Mercury, one of the widespread
pollutants in the world, induces oxidative stress and dysfunction in many cell types. Alveolar type II epithelial cells are known to be vulnerable to oxidative stress. Alveolar type II epithelial cells produce and secrete
surfactants to maintain morphological organization, biophysical functions, biochemical composition, and immunity in lung tissues. However, the precise action and mechanism of
mercury on alveolar type II epithelial cell damage remains unclear. In this study, we investigate the effect and possible mechanism of
methylmercury chloride (MeHgCl) on the human lung invasive
carcinoma cell line (Cl1-0) and mouse lung tissue. Cl1-0 cells were exposed to MeHgCl (2.5-10 microM) for 24-72 h. The results showed a decrease in cell viability and an increase in
malondialdehyde (MDA) level and ROS production at 72 h after MeHgCl exposure in a dose-dependent manner.

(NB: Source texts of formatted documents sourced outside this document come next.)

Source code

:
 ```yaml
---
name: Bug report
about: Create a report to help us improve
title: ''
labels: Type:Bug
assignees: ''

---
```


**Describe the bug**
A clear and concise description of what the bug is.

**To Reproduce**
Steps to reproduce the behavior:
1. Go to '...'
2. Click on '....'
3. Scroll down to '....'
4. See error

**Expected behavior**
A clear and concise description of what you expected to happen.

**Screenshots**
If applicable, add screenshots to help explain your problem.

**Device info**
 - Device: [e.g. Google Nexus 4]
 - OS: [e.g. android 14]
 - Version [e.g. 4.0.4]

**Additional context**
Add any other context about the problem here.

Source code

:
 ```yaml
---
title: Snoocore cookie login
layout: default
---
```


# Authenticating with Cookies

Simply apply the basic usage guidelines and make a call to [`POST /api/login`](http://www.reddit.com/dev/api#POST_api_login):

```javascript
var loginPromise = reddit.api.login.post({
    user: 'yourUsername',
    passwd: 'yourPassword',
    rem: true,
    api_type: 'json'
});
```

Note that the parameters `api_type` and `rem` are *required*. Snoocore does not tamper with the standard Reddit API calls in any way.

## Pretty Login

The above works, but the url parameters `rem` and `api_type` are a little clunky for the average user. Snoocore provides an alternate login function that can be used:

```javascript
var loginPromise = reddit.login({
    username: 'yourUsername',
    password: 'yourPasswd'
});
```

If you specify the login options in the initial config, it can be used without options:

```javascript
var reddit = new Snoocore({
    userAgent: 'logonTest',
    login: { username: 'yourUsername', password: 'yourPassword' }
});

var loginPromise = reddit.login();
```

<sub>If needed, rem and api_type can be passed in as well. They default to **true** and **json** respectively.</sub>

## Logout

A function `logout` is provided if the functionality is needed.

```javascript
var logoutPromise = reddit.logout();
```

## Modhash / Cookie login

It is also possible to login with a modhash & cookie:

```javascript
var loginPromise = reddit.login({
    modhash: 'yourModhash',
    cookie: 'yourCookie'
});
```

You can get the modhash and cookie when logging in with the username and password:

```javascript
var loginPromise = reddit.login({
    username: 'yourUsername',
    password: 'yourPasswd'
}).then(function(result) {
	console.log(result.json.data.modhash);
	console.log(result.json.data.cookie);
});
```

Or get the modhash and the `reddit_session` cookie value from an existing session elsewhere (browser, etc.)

Caspase-3 activity, sub-G1 contents and
annexin-V binding were dramatically enhanced in Cl1-0 cells treated with MeHgCl. MeHgCl could also activate Bax, release
cytochrome c, and cleave
poly(ADP-Ribose) polymerase (PARP), and decrease
surfactant proteins mRNA levels. Moreover, in vivo study showed that
mercury contents of blood and lung tissues were significantly increased after MeHgCl treatment in mice. The MDA levels in plasma and lung tissues were also dramatically raised after MeHgCl treatment. Lung tissue sections of MeHgCl-treated mice showed pathological
fibrosis as compared with vehicle control. The
mRNA levels of
proteins in apoptotic signaling, including p53, mdm-2, Bax, Bad, and
caspase-3 were increased in mice after exposure to MeHgCl. In addition, the
mRNA levels of
surfactant proteins (SPs), namely, SP-A, SP-B, SP-C, and
SP-D (alveolar epithelial cell functional markers) were significantly decreased. These results suggest that MeHgCl activates an oxidative stress-induced mitochondrial cell death in alveolar epithelial cells.